ГЕНРИ ЛАЙОН ОЛДИ

ОДИССЕЙ, СЫН ЛАЭРТА

Книга 1

Человек Номоса

…Муж, преисполненный козней

различных и мудрых советов.

(Илиада. III, 202).

Когда я вернусь — ты не смейся!
-

когда я вернусь…

А. Галич

Не сравнивайте жизнь со смертью, песнь с плачем, вдох с выдохом и человека с божеством — иначе быть вам тогда подобным Эдипу Фиванскому, слепому в своей зрячести, отцеубийце и любовнику родной матери, добровольно ушедшему в царство мертвых близ рощи Эвменид, преследующих грешников, ибо непосилен оказался Эдипу груз бытия.

Не сравнивайте жизнь с жизнью, песнь с песней, вдох со вдохом и человека с человеком — иначе быть вам тогда подобным Тиресию-прорицателю, зрячему в своей слепоте, провидцу света будущего, обреченному на блуждание во мраке настоящего, чья смерть пришла в изгнании и бегстве, близ Тильфусского источника, ибо пережил Тиресий время свое.

Не сравнивайте жизнь с плачем, песнь с божеством, смерть с выдохом и вдох с человеком — иначе быть вам тогда подобным солнечному титану Гелиосу-всевидцу, кому ведомо все под меднокованным куполом небес, но чей путь от восхода к закату, день за днем и год за годом, неизбежней и неизменней грустного жребия хитреца-богообманщика Сизифа: от подножия к вершине, а после от вершины к подножию, и так во веки веков.

Не сравнивайте плач со вдохом, жизнь с песней, выдох с человеком и божество со смертью — иначе быть вам тогда подобным дикому циклопу Полифему-одноглазу, пожирателю плоти, но кол уже заострен, дымится древесина, обжигаясь на огне, и стоит на пороге вечная слепота, когда поздно будет ощупывать руками многочисленных баранов своих.

Не сравнивайте ничего с ничем — и быть вам тогда подобным самому себе, ибо вас тоже ни с чем не сравнят.

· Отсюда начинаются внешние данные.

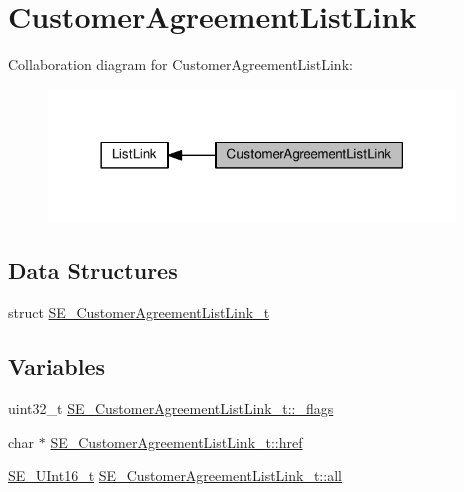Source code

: \hypertarget{group__CustomerAgreementListLink}{}\section{Customer\+Agreement\+List\+Link}
\label{group__CustomerAgreementListLink}
Collaboration diagram for Customer\+Agreement\+List\+Link\+:\nopagebreak
\begin{figure}[H]
\begin{center}
\leavevmode
\includegraphics[width=306pt]{group__CustomerAgreementListLink}
\end{center}
\end{figure}
\subsection*{Data Structures}
\begin{DoxyCompactItemize}
\item 
struct \hyperlink{structSE__CustomerAgreementListLink__t}{S\+E\+\_\+\+Customer\+Agreement\+List\+Link\+\_\+t}
\end{DoxyCompactItemize}
\subsection*{Variables}
\begin{DoxyCompactItemize}
\item 
uint32\+\_\+t \hyperlink{group__CustomerAgreementListLink_ga617af80e74d41067f1798ec6ff0996d0}{S\+E\+\_\+\+Customer\+Agreement\+List\+Link\+\_\+t\+::\+\_\+flags}
\item 
char $\ast$ \hyperlink{group__CustomerAgreementListLink_gacc3612285c41b988cc39cd0bb29e7300}{S\+E\+\_\+\+Customer\+Agreement\+List\+Link\+\_\+t\+::href}
\item 
\hyperlink{group__UInt16_gac68d541f189538bfd30cfaa712d20d29}{S\+E\+\_\+\+U\+Int16\+\_\+t} \hyperlink{group__CustomerAgreementListLink_gad78e3e9fc208189a5e63162847120fc7}{S\+E\+\_\+\+Customer\+Agreement\+List\+Link\+\_\+t\+::all}
\end{DoxyCompactItemize}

А иначе были вы — все равно что не были…

ИТАКА

Западный склон горы Этос; дворцовая терраса

(Кифадерический ном)[1]

Факел, ночь, последнее объятье,

За порогом дикий вопль судьбы…

А. Ахматова

Я вернусь.

Слышите?..

Они не верят. Никто. Деревья за перилами — каждым листом, каждой каплей ночной росы на этом листе. Птицы на ветвях — каждым озябшим перышком. Небо над птицами — наимельчайшей искоркой во тьме. Не верят. Небо, звезды, птицы, деревья. Море бьется о скалы — не верит. Скалы безмолвно смеются над морем — не верят. Я не осуждаю их. Есть ли у меня право на осуждение, если я и сам-то не верю?

Я знаю.

Я вернусь.

Я, Одиссей, сын Лаэрта-Садовника и Антиклеи, лучшей из матерей. Одиссей, внук Автолика Гермесида, по сей день щедро осыпанного хвалой и хулой, — и Аркесия-островитянина, забытого едва ли не сразу после его смерти. Одиссей, владыка Итаки, груды соленого камня на самых задворках Ионического моря. Муж заплаканной женщины, что спит сейчас в тишине за спиной; отец младенца, ворочающегося в колыбели. Герой Одиссей. Хитрец Одиссей. Я! я…

Вон их сколько, этих "я". И все хотят вернуться. Еще никуда не уехав, они уже хотят вернуться. Так может ли случиться иначе?!

Нет.

Не может.

…Над западными утесами болтается неприкаянная звезда. Все остальные звезды оставили ее, бросили на произвол судьбы во тьме полуночи, и зеленый глаз отчаянно подмигивает мне: эй! тля-однодневка! видишь ли?! Вижу. Подмигиваю в ответ. Вино в чаше кислое, пенистое; сегодня я пью свое вино, дар бедных итакийских виноградников, хотя в подвалах пылятся амфоры, достойные вожделения записных пьяниц из Дионисовой свиты. Пусть их пылятся… Хмель бродит вокруг, не решаясь приблизиться, обнять, закружить голову. Я вообще плохо умею пьянеть. Я ничего не умею хорошо, кроме как возвращаться.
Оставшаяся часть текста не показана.